Would it have been possible to give him a horseshoe to play with? I really don't know the etiquette there. I wish I could offer more help.

Hugs,

Susie
 

totoro

Mom? What's a difficult child?
BiPolar (BP) kids can perseverate and get stuck as well, sometimes it is Anxiety setting it. Or it is mania kicking in... they can be elevating and get stuck.
Here is a pretty good article from The Bipolar Child that talks about executive function and other possibilities. Whatever the cause I thought the article was good, for kids that get "stuck"
http://www.bipolarchild.com/Newsletters/0210.html
I try to always have something for K to hold, like a squishy toy or something small to put in her hand, "hand works"...
I have had to do things like have her go and "find" me something... like a blue bridle, or purple lead... things like that to distract her.
"Finding" things works pretty good for us, right know, I tell her she is a detective...
Tonight I had to convince her that her allergies were not indeed blocking off her brain functions and causing her to lose brain cells, thus making her dumb!!!
She fell asleep not believing husband or I...
 

smallworld

Moderator
Perseverating or getting "stuck" is often related to anxiety. But anxiety can stand on its own, or it can be part of other disorders like Autism Spectrum Disorders (ASD) or BiPolar (BP).
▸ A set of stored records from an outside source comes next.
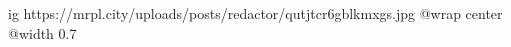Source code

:  
 
 
 
 

\ifcmt
  ig https://mrpl.city/uploads/posts/redactor/qutjtcr6gblkmxgs.jpg
  @wrap center
  @width 0.7
\fi
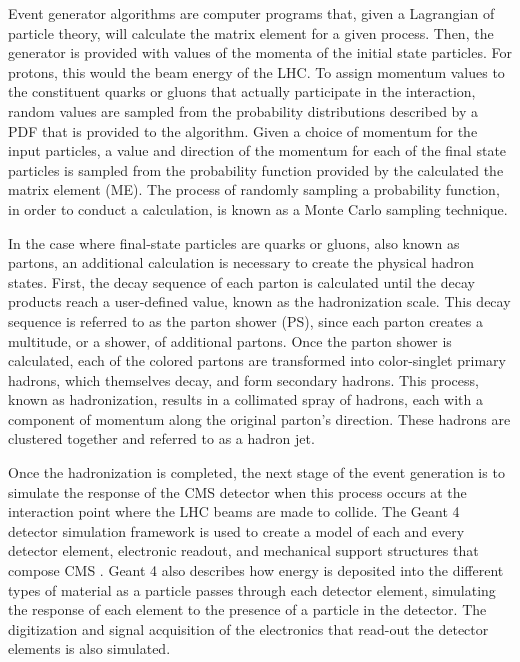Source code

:\par Event generator algorithms are computer programs
that, given a Lagrangian of particle theory, will calculate the
matrix element for a given process.  Then, the generator is provided
with values of the momenta of the initial state particles.  For
protons, this would the beam energy of the LHC.  To assign momentum
values to the constituent quarks or gluons that actually participate
in the interaction, random values are sampled from the probability
distributions described by a PDF that is provided to the algorithm.
Given a choice of momentum for the input particles, a value and
direction of the momentum for each of the final state particles is
sampled from the probability function provided by the calculated the
matrix element (ME).  The process of randomly sampling a probability
function, in order to conduct a calculation, is known as a Monte Carlo
sampling technique.    

\par In the case where final-state particles are quarks or gluons,
also known as partons, an additional calculation is necessary to
create the physical hadron states.  First, the decay sequence of each
parton is calculated until the decay products reach a user-defined
value, known as the hadronization scale.  This decay sequence is
referred to as the parton shower (PS), since each parton creates a
multitude, or a shower, of additional partons.  Once the parton shower
is calculated, each of the colored partons are transformed into
color-singlet primary hadrons, which themselves decay, and form
secondary hadrons.  This process, known as hadronization, results in a
collimated spray of hadrons, each with a component of momentum along
the original parton's direction.  These hadrons are clustered together
and referred to as a hadron jet.   

\par Once the hadronization is completed, the next stage of the event
generation is to simulate the response of the CMS detector when this
process occurs at the interaction point where the LHC beams are made
to collide.  The Geant 4 detector simulation framework is used to
create a model of each and every detector element, electronic readout,
and mechanical support structures that compose CMS \cite{Schalicke:2011zz}.  Geant 4 also
describes how energy is deposited into the different types of material
as a particle passes through each detector element, simulating the
response of each element to the presence of a particle in the 
detector.  The digitization and signal acquisition of the electronics
that read-out the detector elements is also simulated.  

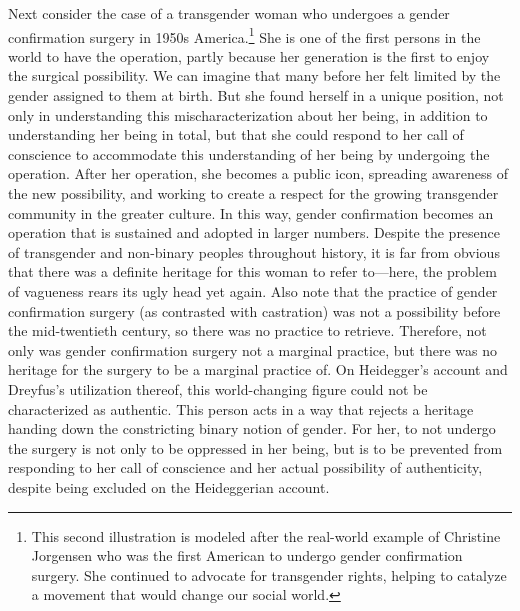 Next consider the case of a transgender woman who undergoes a gender
confirmation surgery in 1950s America.\footnote{This second illustration
  is modeled after the real-world example of Christine Jorgensen who was
  the first American to undergo gender confirmation surgery. She
  continued to advocate for transgender rights, helping to catalyze a
  movement that would change our social world.} She is one of the first
persons in the world to have the operation, partly because her
generation is the first to enjoy the surgical possibility. We can
imagine that many before her felt limited by the gender assigned to them
at birth. But she found herself in a unique position, not only in
understanding this mischaracterization about her being, in addition to
understanding her being in total, but that she could respond to her call
of conscience to accommodate this understanding of her being by
undergoing the operation. After her operation, she becomes a public
icon, spreading awareness of the new possibility, and working to create
a respect for the growing transgender community in the greater culture.
In this way, gender confirmation becomes an operation that is sustained
and adopted in larger numbers. Despite the presence of transgender and
non-binary peoples throughout history, it is far from obvious that there
was a definite heritage for this woman to refer to---here, the problem
of vagueness rears its ugly head yet again. Also note that the practice
of gender confirmation surgery (as contrasted with castration) was not a
possibility before the mid-twentieth century, so there was no practice
to retrieve. Therefore, not only was gender confirmation surgery not a
marginal practice, but there was no heritage for the surgery to be a
marginal practice of. On Heidegger's account and Dreyfus's utilization
thereof, this world-changing figure could not be characterized as
authentic. This person acts in a way that rejects a heritage handing
down the constricting binary notion of gender. For her, to not undergo
the surgery is not only to be oppressed in her being, but is to be
prevented from responding to her call of conscience and her actual
possibility of authenticity, despite being excluded on the Heideggerian
account.

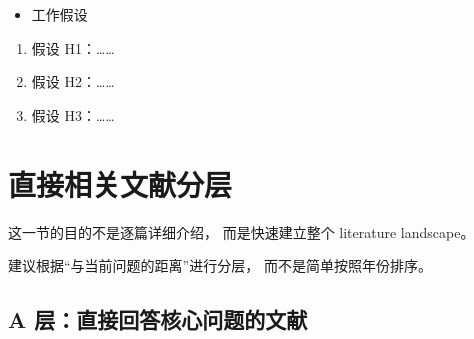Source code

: \documentclass[11pt, oneside]{article}
\begin{document}
\begin{itemize}
    \item 工作假设
\end{itemize}



\begin{enumerate}
	\item 假设 H1：……
	\item 假设 H2：……
	\item 假设 H3：……
\end{enumerate}


\section{直接相关文献分层}

这一节的目的不是逐篇详细介绍，
而是快速建立整个 literature landscape。

建议根据“与当前问题的距离”进行分层，
而不是简单按照年份排序。

\subsection{A 层：直接回答核心问题的文献}
\end{document}

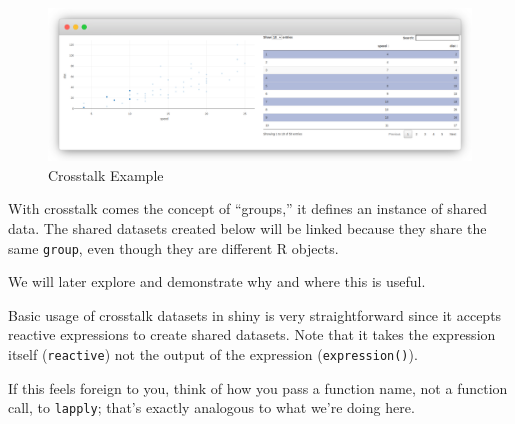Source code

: \documentclass[
]{krantz}
\makeatletter
\newenvironment{Shaded}{\begin{snugshade}}{\end{snugshade}}
\newcommand{\DataTypeTok}[1]{\textcolor[rgb]{0.27,0.27,0.27}{#1}}
\newcommand{\KeywordTok}[1]{\textcolor[rgb]{0.27,0.27,0.27}{\textbf{#1}}}
\newcommand{\NormalTok}[1]{#1}
\newcommand{\OperatorTok}[1]{\textcolor[rgb]{0.43,0.43,0.43}{\textbf{#1}}}
\newcommand{\StringTok}[1]{\textcolor[rgb]{0.5,0.5,0.5}{#1}}
\renewenvironment{quote}{\begin{VF}}{\end{VF}}
\newenvironment{kframe}{%
\medskip{}
\setlength{\fboxsep}{.8em}
 \def\at@end@of@kframe{}%
 \ifinner\ifhmode%
  \def\at@end@of@kframe{\end{minipage}}%
  \begin{minipage}{\columnwidth}%
 \fi\fi%
 \def\FrameCommand##1{\hskip\@totalleftmargin \hskip-\fboxsep
 \colorbox{shadecolor}{##1}\hskip-\fboxsep
     \hskip-\linewidth \hskip-\@totalleftmargin \hskip\columnwidth}%
 \MakeFramed {\advance\hsize-\width
   \@totalleftmargin\z@ \linewidth\hsize
   \@setminipage}}%
 {\par\unskip\endMakeFramed%
 \at@end@of@kframe}
\renewenvironment{Shaded}{\begin{kframe}}{\end{kframe}}
\makeatother
\begin{document}
\begin{figure}
\centering
\includegraphics{images/crosstalk.png}
\caption{Crosstalk Example}
\end{figure}

With crosstalk comes the concept of ``groups,'' it defines an instance of shared data. The shared datasets created below will be linked because they share the same \texttt{group}, even though they are different R objects.

\begin{Shaded}
\end{Shaded}

We will later explore and demonstrate why and where this is useful.

Basic usage of crosstalk datasets in shiny is very straightforward since it accepts reactive expressions to create shared datasets. Note that it takes the expression itself (\texttt{reactive}) not the output of the expression (\texttt{expression()}).

\begin{quote}
If this feels foreign to you, think of how you pass a function name, not a function call, to \texttt{lapply}; that's exactly analogous to what we're doing here.

\end{quote}
\end{document}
Redirection or removal from the situation seems to be the best way to handle these episodes. Sometimes a parental sense of humor or a whimsical response will distract from the "stuck" thinking. An angry response often fuels the perseveration.
 

BestICan

This community rocks.
A while ago someone posted the "ask me again" advice. I think this was primarily a technique to use with typical teens, but I've had some success adapting it for my difficult child. If he screams for something, I say to him, "Why don't you scream as loud as you can, and see if I give it to you then?" Or if he's asking nonstop I'll say, "How about you ask me seven more times and see if you get it?"

I don't say it rudely, I don't make it sound like a challenge. I just say it with a shrug and a tone of "You and I both know the outcome, so why bother." This approach has worked for my difficult child. He generally stops.

One reason this works is because I'm very consistent. If I say no I really try to keep it at "no," regardless of his tactics. Another reason this works is that, while he's pretty immature, he's fairly typical in this particular area of his behavior. I wonder if this would backfire for a kid with Aspie traits.
 

Christy

New Member
Would it help to assure him that you wil give him a piece in the car but there is not enough to share so it would be rude to give him a piece now? Sometimes it helps just knowing that he will get.

In a similar situation, I have said something like, "It really bothers you having to wait until after lunch for the candy bar, and I see you can't stop thinking about it so I am going to throw it away and then you won't have to think about it anymore." Suddenly my difficult child becomes more patient.
 

gcvmom

Here we go again!
Here's a couple of things that work for me when this happens (and it has happened A LOT):

1. Assigning a specific consequence to a specific behavior ahead of time and consistent follow-through for the behavior. Also assign a specific reward for meeting expectations, and giving it in a reasonably prompt timeframe.

"We're going to go to X. When we are there, I expect you to do 0X and NOT do Y. If you do X, you will get prize A. If you do Y, you will get consequence Z. I will help remind you of what is expected."

2. Front-loading the difficult child so they know what is expected in the situation they are about to enter. This involves remind them of the consequence for not behaving as expected, and the reward for compliance.

3. Verbally reminding again and again during the situation of the expected behavior. When difficult child is getting stuck, I ask "Are you getting stuck again?" Sometimes that is enough for him to shift gears himself.

And sometimes, none of this works, but I've found that it's still important to follow through with what you've previously stated because eventually the consistency does sink in.

I also want to say there were lots of great suggestions listed above here, too. Sometimes we just have to keep trying different things until we find what works.